Usually the Coulomb potential (electron-electron interaction) can be Fourier transformed (aside from prefactors) like that:
$$
\frac{1}{|\vec r_1 -\vec r_2|} = \int \frac{\text d ^3 k}{(2\pi)^3} \frac{\text e^{\text i \vec k (\vec r_1 – \vec r_2)}}{\vec k^2}\;.
$$
But sometimes, when dealing with periodic crystals, I see things that:
$$
\frac{1}{|\vec r_1 -\vec r_2|} = \sum_{\vec G} \frac{\text e^{\text i \vec G (\vec r_1 – \vec r_2)}}{\vec G^2}\;,
$$
where the sum goes only over the reciprocal lattice vectors $\vec G$.

But I don't understand why? The electron-electron interaction is not periodic! Does it have something to do with the finite size of the system?

Best Answer

Much as Okarin wrote, in the crystal there is a periodic arrangement of Coulomb potentials. The Fourier transform of this periodic arrangement of Coulomb potentials is discrete; it is zero except for the reciprocal lattice vectors.

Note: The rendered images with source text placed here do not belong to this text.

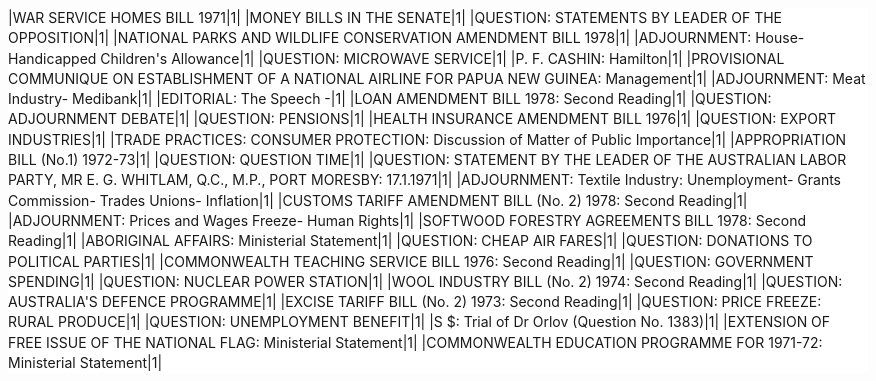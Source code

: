 |WAR SERVICE HOMES BILL 1971|1|
|MONEY BILLS IN THE SENATE|1|
|QUESTION: STATEMENTS BY LEADER OF THE OPPOSITION|1|
|NATIONAL PARKS AND WILDLIFE CONSERVATION AMENDMENT BILL 1978|1|
|ADJOURNMENT: House- Handicapped Children's Allowance|1|
|QUESTION: MICROWAVE SERVICE|1|
|P. F. CASHIN: Hamilton|1|
|PROVISIONAL COMMUNIQUE ON ESTABLISHMENT OF A NATIONAL AIRLINE FOR PAPUA NEW GUINEA: Management|1|
|ADJOURNMENT: Meat Industry- Medibank|1|
|EDITORIAL: The Speech -|1|
|LOAN AMENDMENT BILL 1978: Second Reading|1|
|QUESTION: ADJOURNMENT DEBATE|1|
|QUESTION: PENSIONS|1|
|HEALTH INSURANCE AMENDMENT BILL 1976|1|
|QUESTION: EXPORT INDUSTRIES|1|
|TRADE PRACTICES: CONSUMER PROTECTION: Discussion of Matter of Public Importance|1|
|APPROPRIATION BILL (No.1) 1972-73|1|
|QUESTION: QUESTION TIME|1|
|QUESTION: STATEMENT BY THE LEADER OF THE AUSTRALIAN LABOR PARTY, MR E. G. WHITLAM, Q.C., M.P., PORT MORESBY: 17.1.1971|1|
|ADJOURNMENT: Textile Industry: Unemployment- Grants Commission- Trades Unions- Inflation|1|
|CUSTOMS TARIFF AMENDMENT BILL (No. 2) 1978: Second Reading|1|
|ADJOURNMENT: Prices and Wages Freeze- Human Rights|1|
|SOFTWOOD FORESTRY AGREEMENTS BILL 1978: Second Reading|1|
|ABORIGINAL AFFAIRS: Ministerial Statement|1|
|QUESTION: CHEAP AIR FARES|1|
|QUESTION: DONATIONS TO POLITICAL PARTIES|1|
|COMMONWEALTH TEACHING SERVICE BILL 1976: Second Reading|1|
|QUESTION: GOVERNMENT SPENDING|1|
|QUESTION: NUCLEAR POWER STATION|1|
|WOOL INDUSTRY BILL (No. 2) 1974: Second Reading|1|
|QUESTION: AUSTRALIA'S DEFENCE PROGRAMME|1|
|EXCISE TARIFF BILL (No. 2) 1973: Second Reading|1|
|QUESTION: PRICE FREEZE: RURAL PRODUCE|1|
|QUESTION: UNEMPLOYMENT BENEFIT|1|
|S $: Trial of Dr Orlov (Question No. 1383)|1|
|EXTENSION OF FREE ISSUE OF THE NATIONAL FLAG: Ministerial Statement|1|
|COMMONWEALTH EDUCATION PROGRAMME FOR 1971-72: Ministerial Statement|1|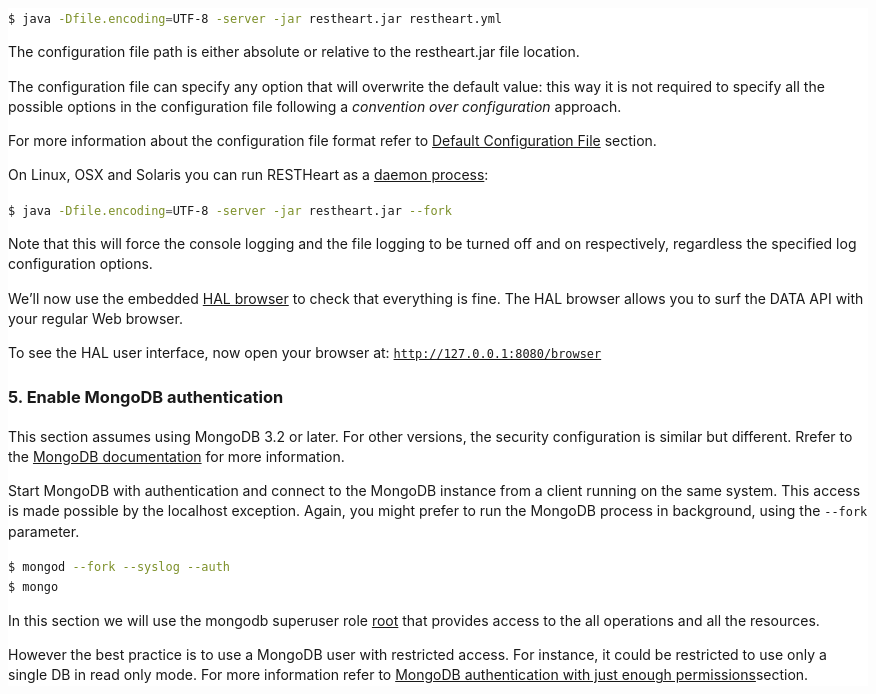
 ``` bash
$ java -Dfile.encoding=UTF-8 -server -jar restheart.jar restheart.yml
```

The configuration file path is either
absolute or relative to the restheart.jar file location.

The configuration file can specify any option that will overwrite the
default value: this way it is not required to specify all the possible
options in the configuration file following a *convention over
configuration* approach.

For more information about the configuration file format refer to [Default
Configuration File](/learn/configuration-file) section.

On Linux, OSX and Solaris you can run RESTHeart as a [daemon
process](https://en.wikipedia.org/wiki/Daemon_(computing)): 

``` bash
$ java -Dfile.encoding=UTF-8 -server -jar restheart.jar --fork
```

Note that this will force the console logging and the file logging to be
turned off and on respectively, regardless the specified log
configuration options.

We’ll now use the embedded [HAL browser](https://github.com/mikekelly/hal-browser) to check that everything is fine. The HAL browser allows you to surf the DATA API with your regular Web browser.

To see the HAL user interface, now open your browser
at: [`http://127.0.0.1:8080/browser`](http://127.0.0.1:8080/browser)

### 5. Enable MongoDB authentication

This section assumes using MongoDB 3.2 or later. For other versions, the security
configuration is similar but different. Rrefer to the [MongoDB
documentation](https://docs.mongodb.org/manual/tutorial/enable-authentication/)
for more information.

Start MongoDB with authentication and connect to the MongoDB instance
from a client running on the same system. This access is made possible
by the localhost exception. Again, you might prefer to run the MongoDB
process in background, using the `--fork` parameter.

``` bash
$ mongod --fork --syslog --auth
$ mongo
```

In this section we will use the mongodb superuser
role [root](https://docs.mongodb.org/manual/reference/built-in-roles/#superuser-roles)
that provides access to the all operations and all the resources.

However the best practice is to use a MongoDB user with
restricted access. For instance, it could be restricted to use only a
single DB in read only mode. For more information refer to [MongoDB
authentication with just enough
permissions](#auth-with-jep)section.
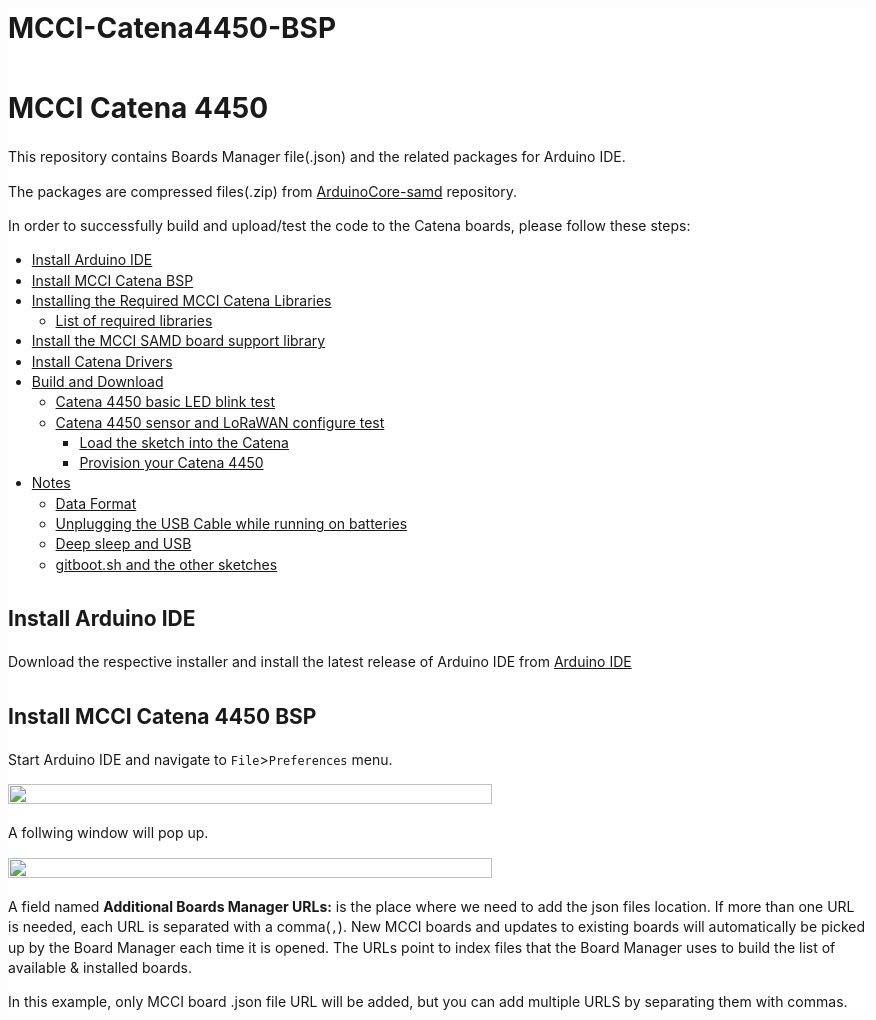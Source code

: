 # MCCI-Catena4450-BSP

# MCCI Catena 4450
This repository contains Boards Manager file(.json) and the related packages for Arduino IDE.

The packages are compressed files(.zip) from [ArduinoCore-samd](https://github.com/mcci-catena/ArduinoCore-samd) repository.

In order to successfully build and upload/test the code to the Catena boards, please follow these steps:
- [Install Arduino IDE](#install-arduino-ide)
- [Install MCCI Catena BSP](#install-mcci-catena-4450-bsp)
- [Installing the Required MCCI Catena Libraries](#installing-the-required-mcci-catena-libraries)
    - [List of required libraries](#list-of-required-libraries)
- [Install the MCCI SAMD board support library](#install-the-mcci-samd-board-support-library)
- [Install Catena Drivers](#install-catena-drivers)
- [Build and Download](#build-and-download)
    - [Catena 4450 basic LED blink test](#catena-4450-basic-led-blink-test)
    - [Catena 4450 sensor and LoRaWAN configure test](#catena-4450-sensor-and-lorawan-configure-test)
        - [Load the sketch into the Catena](#load-the-sketch-into-the-catena)
        - [Provision your Catena 4450](#provision-your-catena-4450)
- [Notes](#notes)
    - [Data Format](#data-format)
    - [Unplugging the USB Cable while running on batteries](#unplugging-the-usb-cable-while-running-on-batteries)
    - [Deep sleep and USB](#deep-sleep-and-usb)
    - [gitboot.sh and the other sketches](#gitbootsh-and-the-other-sketches)

## Install Arduino IDE
Download the respective installer and install the latest release of Arduino IDE from [Arduino IDE](https://www.arduino.cc/en/Main/Software)

## Install MCCI Catena 4450 BSP
Start Arduino IDE and navigate to `File`>`Preferences` menu.

<img src="https://github.com/mcci-catena/arduino-boards/blob/master/FilePreferences.PNG" width=75% height=75%>

A follwing window will pop up.

<img src="https://github.com/mcci-catena/arduino-boards/blob/master/preferences1.PNG" width=75% height=75%>

A field named **Additional Boards Manager URLs:** is the place where we need to add the json files location. If more than one URL is needed, each URL is separated with a comma(`,`). New MCCI boards and updates to existing boards will automatically be picked up by the Board Manager each time it is opened. The URLs point to index files that the Board Manager uses to build the list of available & installed boards.

In this example, only MCCI board .json file URL will be added, but you can add multiple URLS by separating them with commas. 
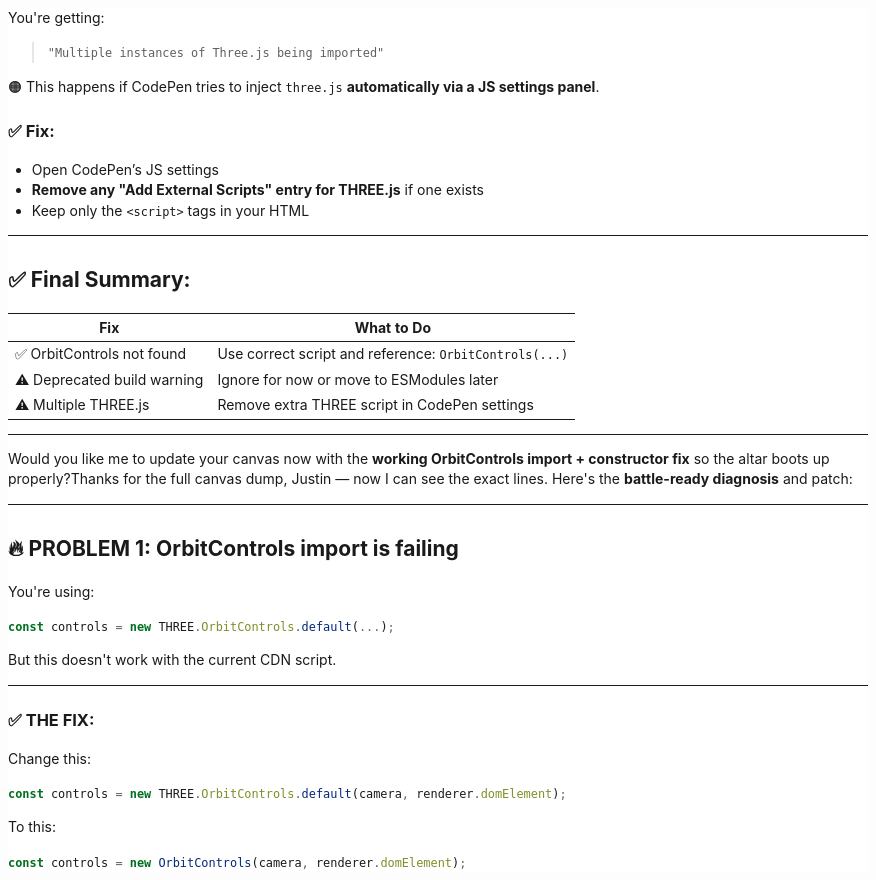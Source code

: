 You're getting:

> `"Multiple instances of Three.js being imported"`

🟠 This happens if CodePen tries to inject `three.js` **automatically via a JS settings panel**.

### ✅ Fix:

- Open CodePen’s JS settings
- **Remove any "Add External Scripts" entry for THREE.js** if one exists
- Keep only the `<script>` tags in your HTML

---

## ✅ Final Summary:

| Fix                         | What to Do                                             |
| --------------------------- | ------------------------------------------------------ |
| ✅ OrbitControls not found   | Use correct script and reference: `OrbitControls(...)` |
| ⚠️ Deprecated build warning | Ignore for now or move to ESModules later              |
| ⚠️ Multiple THREE.js        | Remove extra THREE script in CodePen settings          |

---

Would you like me to update your canvas now with the **working OrbitControls import + constructor fix** so the altar boots up properly?Thanks for the full canvas dump, Justin — now I can see the exact lines. Here's the **battle-ready diagnosis** and patch:

---

## 🔥 PROBLEM 1: OrbitControls import is failing

You're using:

```js
const controls = new THREE.OrbitControls.default(...);
```

But this doesn't work with the current CDN script.

---

### ✅ THE FIX:

Change this:

```js
const controls = new THREE.OrbitControls.default(camera, renderer.domElement);
```

To this:

```js
const controls = new OrbitControls(camera, renderer.domElement);
```
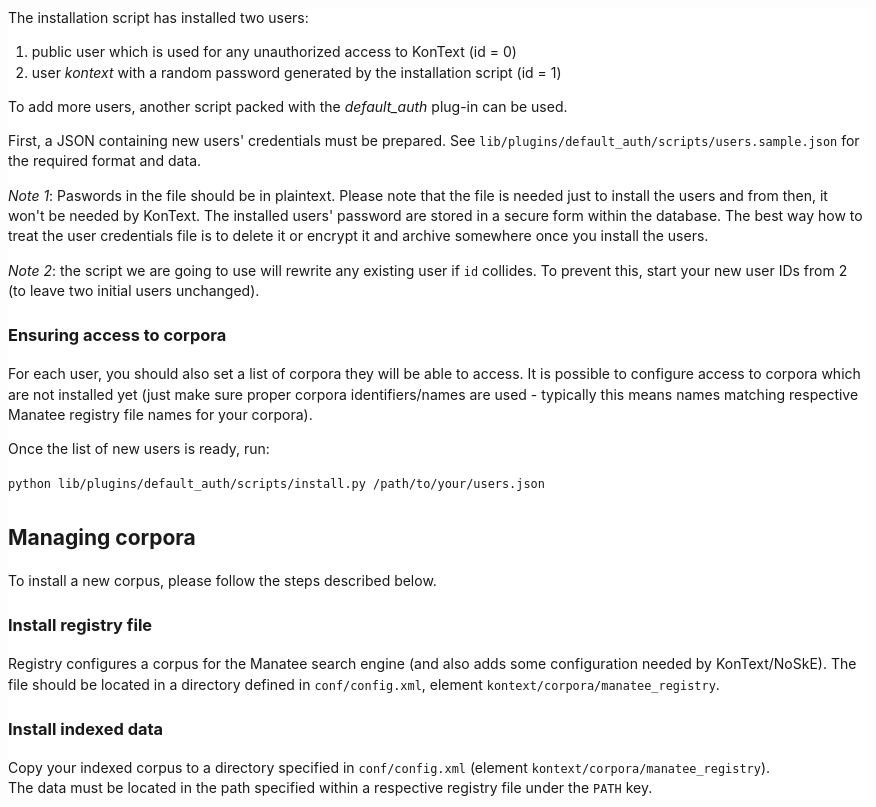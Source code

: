 The installation script has installed two users:

1) public user which is used for any unauthorized access to KonText (id = 0)
2) user *kontext* with a random password generated by the installation script (id = 1)

To add more users, another script packed with the *default_auth* plug-in can be used.

First, a JSON containing new users' credentials must be prepared. See `lib/plugins/default_auth/scripts/users.sample.json`
for the required format and data.

*Note 1*: Paswords in the file should be in plaintext. Please note that the file is needed just to install the users and from
then, it won't be needed by KonText. The installed users' password are stored in a secure form within the database. 
The best way how to treat the user credentials file is to delete it or encrypt it and archive somewhere once you install 
the users.

*Note 2*: the script we are going to use will rewrite any existing user if `id` collides. To prevent this,
start your new user IDs from 2 (to leave two initial users unchanged).

### Ensuring access to corpora

For each user, you should also set a list of corpora they will be able to access. It is possible to configure access to
corpora which are not installed yet (just make sure proper corpora identifiers/names are used - typically this
means names matching respective Manatee registry file names for your corpora).

Once the list of new users is ready, run:

```bash
python lib/plugins/default_auth/scripts/install.py /path/to/your/users.json
```


<a name="managing_corpora"></a>
## Managing corpora

To install a new corpus, please follow the steps described below.

### Install registry file

Registry configures a corpus for the Manatee search engine (and also adds some configuration needed by KonText/NoSkE). 
The file should be located in a directory defined in `conf/config.xml`, element `kontext/corpora/manatee_registry`.

### Install indexed data

Copy your indexed corpus to a directory specified in `conf/config.xml` (element `kontext/corpora/manatee_registry`).  
The data must be located in the path specified within a respective registry file under the `PATH` key.
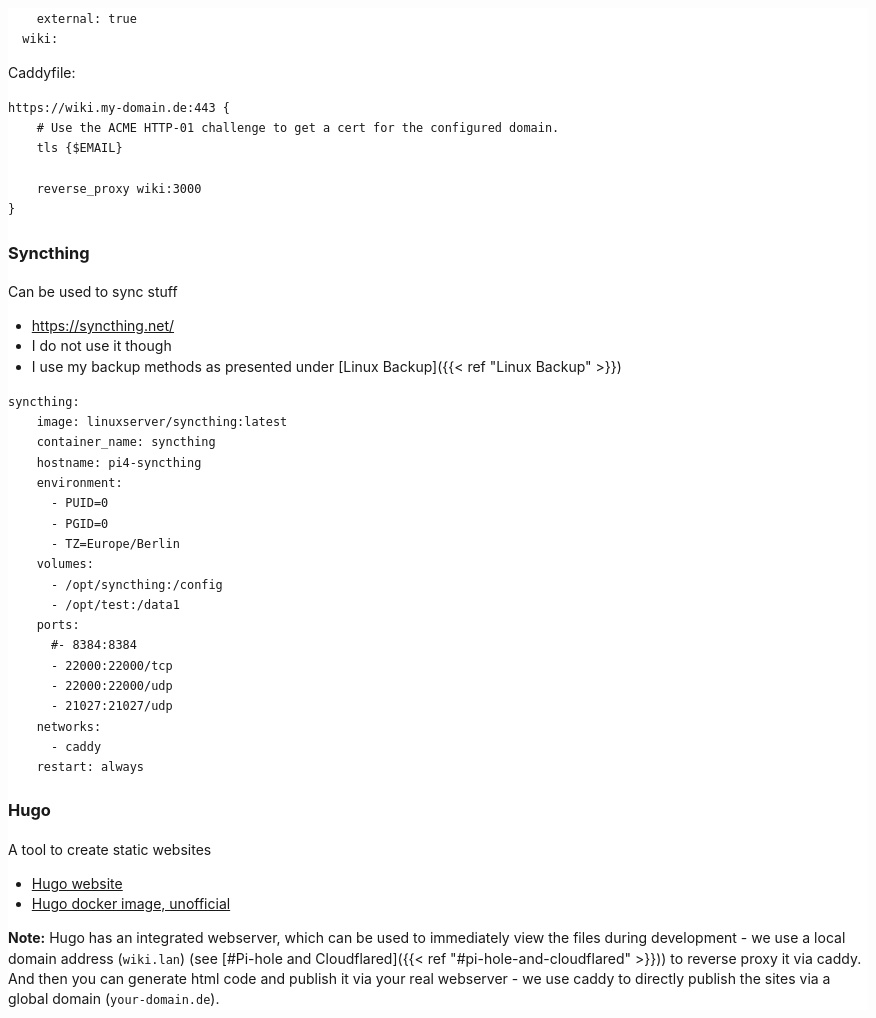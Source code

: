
 ```
    external: true
  wiki:
```

Caddyfile:
```
https://wiki.my-domain.de:443 {
	# Use the ACME HTTP-01 challenge to get a cert for the configured domain.
	tls {$EMAIL}

	reverse_proxy wiki:3000
}
```

### Syncthing
Can be used to sync stuff
- https://syncthing.net/
- I do not use it though
- I use my backup methods as presented under [Linux Backup]({{< ref "Linux Backup" >}})

```
syncthing:
    image: linuxserver/syncthing:latest
    container_name: syncthing
    hostname: pi4-syncthing
    environment:
      - PUID=0
      - PGID=0
      - TZ=Europe/Berlin
    volumes:
      - /opt/syncthing:/config
      - /opt/test:/data1
    ports:
      #- 8384:8384
      - 22000:22000/tcp
      - 22000:22000/udp
      - 21027:21027/udp
    networks:
      - caddy
    restart: always
```

### Hugo
A tool to create static websites
- [Hugo website](https://gohugo.io/)
- [Hugo docker image, unofficial](https://hub.docker.com/r/klakegg/hugo)

**Note:** Hugo has an integrated webserver, which can be used to immediately view the files during development - we use a local domain address (`wiki.lan`) (see [#Pi-hole and Cloudflared]({{< ref "#pi-hole-and-cloudflared" >}})) to reverse proxy it via caddy. And then you can generate html code and publish it via your real webserver - we use caddy to directly publish the sites via a global domain (`your-domain.de`).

Like the Fourier transform of a single Dirac delta function is constant, but the Fourier transform of an infinite comb of Dirac delta functions is an infinite comb of Dirac delta functions. Using the convolution theorem you can see that the Fourier transform of the infinite comb of Coulomb potentials is the infinite comb of Dirac delta functions times the Fourier transform of the Coulomb potential.